Sono giorni che non dormo, settimane che non mangio, mesi che non vivo.

Alzo lo sguardo stanco verso l'alto, un aereo lascia nel cielo una scia bianca al suo passaggio.

Esprimi un desiderio...

Da bambina lo facevo sempre quando vedevo un aereo passare tra le nuvole.

Mi ama, mi pensa, mi sogna.

Così lui ti amerà, ti penserà, ti sognerà.

Quel desiderio da bambina si era avverato, perché non ritentare?

Fa che si svegli, fa che si svegli!

L'aereo è ormai lontano, un punto invisibile, come se non avesse mai attraversato questo cielo, solo una striscia lattea testimonia il tramontare della sua esistenza.

Sospiro, lasciandomi cadere sulla poltrona accanto al suo letto.

Mi sento debole.

Stanca.

Affranta.

Disillusa.

La situazione di Kevin è molto "complicata" avevano detto i medici che l'avevano operato, quattro mesi prima.

"È una fortuna che sia ancora vivo" continuava a ripetere la dottoressa che si occupava di lui.

"È una fortuna..." continuavo a ripetermi io.

Dall'impatto con quell'auto Kevin ne era uscito con tre costole rotte, un'emorragia interna e un secondo trauma cranico.

Il primo l'aveva avuto da bambino, nel corso dell'incidente in cui era morto nostro padre.

Ciò rendeva il suo risveglio improbabile, ma non impossibile.

Serviva un miracolo.

E tutto era successo per colpa mia e del mio dannato braccialetto.

Tutto era accaduto per un mio capriccio.

Sono logorata dal dolore, divorata dalla colpa.

Avrei dovuto esserci io al suo posto, avrei dovuto subire io la sua sorte.

Lo guardo.

Le lacrime che pungono le ciglia cominciano a scendere copiose.

Scendono copiose da settimane ormai.

Prendo la sua mano e la stringo più forte che posso.

"Perché?
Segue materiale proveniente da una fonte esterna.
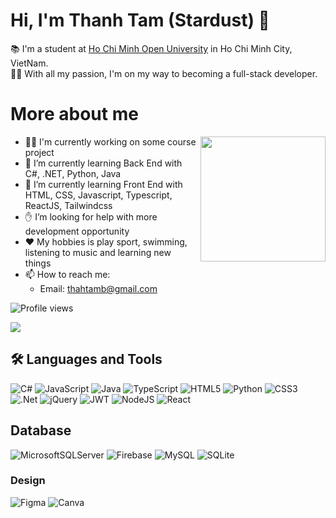 <h1> Hi, I'm Thanh Tam (Stardust) 👋 </h1>

📚 I'm a student at <a href="https://ou.edu.vn/">Ho Chi Minh Open University</a> in Ho Chi Minh City, VietNam.<br>
🏃‍♂️ With all my passion, I'm on my way to becoming a full-stack developer.

<h1> More about me </h1>

<img src="https://media.giphy.com/media/NVQ9qp42uN13oog0nI/giphy.gif" align="right" width="200" />

- 👨‍💻 I'm currently working on some course project
- 🌱 I’m currently learning Back End with C#, .NET, Python, Java
- 🌱 I’m currently learning Front End with  HTML, CSS, Javascript, Typescript, ReactJS, Tailwindcss
- ✋ I’m looking for help with more development opportunity
- ♥ My hobbies is play sport, swimming, listening to music and learning new things
- 📫 How to reach me:
  + Email: thahtamb@gmail.com
    
![Profile views](https://komarev.com/ghpvc/?username=ThahTamB&label=Profile%20views&color=0e75b6&style=flat)

[![](https://visitcount.itsvg.in/api?id=ThahTamB&icon=0&color=0)](https://visitcount.itsvg.in)

<h2>🛠️ Languages and Tools</h1>

![C#](https://img.shields.io/badge/c%23-%23239120.svg?style=for-the-badge&logo=csharp&logoColor=white) ![JavaScript](https://img.shields.io/badge/javascript-%23323330.svg?style=for-the-badge&logo=javascript&logoColor=%23F7DF1E) ![Java](https://img.shields.io/badge/java-%23ED8B00.svg?style=for-the-badge&logo=openjdk&logoColor=white) ![TypeScript](https://img.shields.io/badge/typescript-%23007ACC.svg?style=for-the-badge&logo=typescript&logoColor=white) ![HTML5](https://img.shields.io/badge/html5-%23E34F26.svg?style=for-the-badge&logo=html5&logoColor=white) ![Python](https://img.shields.io/badge/python-3670A0?style=for-the-badge&logo=python&logoColor=ffdd54) ![CSS3](https://img.shields.io/badge/css3-%231572B6.svg?style=for-the-badge&logo=css3&logoColor=white) ![.Net](https://img.shields.io/badge/.NET-5C2D91?style=for-the-badge&logo=.net&logoColor=white) ![jQuery](https://img.shields.io/badge/jquery-%230769AD.svg?style=for-the-badge&logo=jquery&logoColor=white) ![JWT](https://img.shields.io/badge/JWT-black?style=for-the-badge&logo=JSON%20web%20tokens) ![NodeJS](https://img.shields.io/badge/node.js-6DA55F?style=for-the-badge&logo=node.js&logoColor=white) ![React](https://img.shields.io/badge/react-%2320232a.svg?style=for-the-badge&logo=react&logoColor=%2361DAFB) 

<h2> Database </h2>

 ![MicrosoftSQLServer](https://img.shields.io/badge/Microsoft%20SQL%20Server-CC2927?style=for-the-badge&logo=microsoft%20sql%20server&logoColor=white) ![Firebase](https://img.shields.io/badge/firebase-a08021?style=for-the-badge&logo=firebase&logoColor=ffcd34) ![MySQL](https://img.shields.io/badge/mysql-4479A1.svg?style=for-the-badge&logo=mysql&logoColor=white) ![SQLite](https://img.shields.io/badge/sqlite-%2307405e.svg?style=for-the-badge&logo=sqlite&logoColor=white)

 <h3> Design</h3>

 ![Figma](https://img.shields.io/badge/figma-%23F24E1E.svg?style=for-the-badge&logo=figma&logoColor=white) ![Canva](https://img.shields.io/badge/Canva-%2300C4CC.svg?style=for-the-badge&logo=Canva&logoColor=white)




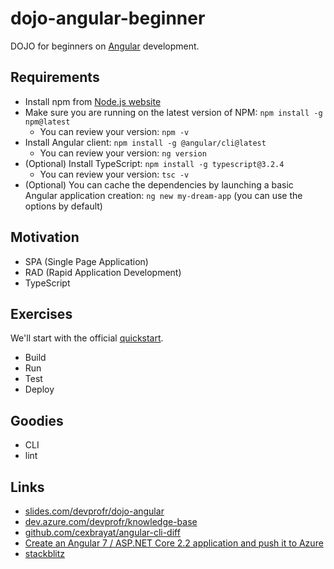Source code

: # dojo-angular-beginner

DOJO for beginners on [Angular](https://angular.io/) development.

## Requirements

- Install npm from [Node.js website](https://nodejs.org/en/)
- Make sure you are running on the latest version of NPM: `npm install -g npm@latest`
  - You can review your version: `npm -v`
- Install Angular client: `npm install -g @angular/cli@latest`
  - You can review your version: `ng version`
- (Optional) Install TypeScript: `npm install -g typescript@3.2.4`
  - You can review your version: `tsc -v`
- (Optional) You can cache the dependencies by launching a basic Angular application creation: `ng new my-dream-app` (you can use the options by default)

## Motivation

- SPA (Single Page Application)
- RAD (Rapid Application Development)
- TypeScript

## Exercises

We'll start with the official [quickstart](https://angular.io/guide/quickstart).

- Build
- Run
- Test
- Deploy

## Goodies

- CLI
- lint

## Links

- [slides.com/devprofr/dojo-angular](https://slides.com/devprofr/dojo-angular)
- [dev.azure.com/devprofr/knowledge-base](https://dev.azure.com/devprofr/knowledge-base/_wiki/wikis/knowledge-base.wiki?wikiVersion=GBwikiMaster&pagePath=%2FDevelopment%2FJavaScript%2FAngular&pageId=157)
- [github.com/cexbrayat/angular-cli-diff](https://github.com/cexbrayat/angular-cli-diff)
- [Create an Angular 7 / ASP.NET Core 2.2 application and push it to Azure](https://blog-bertrand-thomas.devpro.fr/2019/02/03/create-angular-asp-net-core-application-push-azure/)
- [stackblitz](https://stackblitz.com/angular/lkvbkaxbqvo)
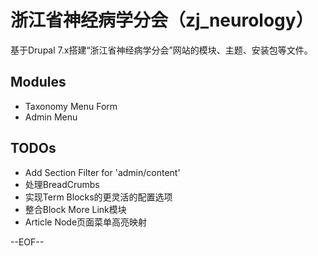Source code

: 浙江省神经病学分会（zj_neurology）
=============================

基于Drupal 7.x搭建“浙江省神经病学分会”网站的模块、主题、安装包等文件。

Modules
-------

* Taxonomy Menu Form
* Admin Menu

TODOs
-----

* Add Section Filter for 'admin/content'
* 处理BreadCrumbs
* 实现Term Blocks的更灵活的配置选项
* 整合Block More Link模块
* Article Node页面菜单高亮映射

--EOF--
Perché, Kevin?".

Un singhiozzo.

1...2...3.

Il ticchettio è regolare.

"Non dovevi tornare indietro per quello stupido braccialetto!" mormoro, soffocata dalle lacrime.

Un singulto.

1..2..3.

Il ticchettio accelera.

"Ti prego, svegliati! Svegliati, Kevin!".

Silenzio, pianto.

1...2...3.

Il ticchettio è di nuovo regolare.

"Io ti amo!" sussurro, stremata.

123, 123, 123.

Mi volto verso la macchinetta, sembra impazzita.

123, 123,123.

Un movimento impercettibile.

Le sue dita.

123, 123, 123.

"Aiuto! Presto, venite!".

Comincio ad urlare come una pazza.

Lascio la sua mano un istante per tirare la cordina del campanello, sopra il suo cuscino, che avvisa l'infermeria.

123, 123, 123.

Riprendo la sua mano e stringo forte di nuovo.

"Sono qui, Kevin, sono qui!".

Ora percepisco chiaramente il movimento della sua mano.

"Kevin! Amore mio, Kevin, ti amo, ti amo!".

E la sua mano afferra la mia.

Una stretta fragile, esile, flebile.

Ma una stretta.

"Kevin!".

I suoi occhi si riaprono piano, a fatica, come se la vita lo stesse risputando, lentamente, dall'altro mondo.

Stringe le palpebre e le riapre diverse volte, poi i suoi occhi si posano sul mio viso.

Mi guarda.

È frastornato, spaesato, impaurito.

Il suo sguardo incontra il mio, l'accenno di un sorriso illumina il suo volto pallido e le lacrime riprendono a scendere senza più fermarsi.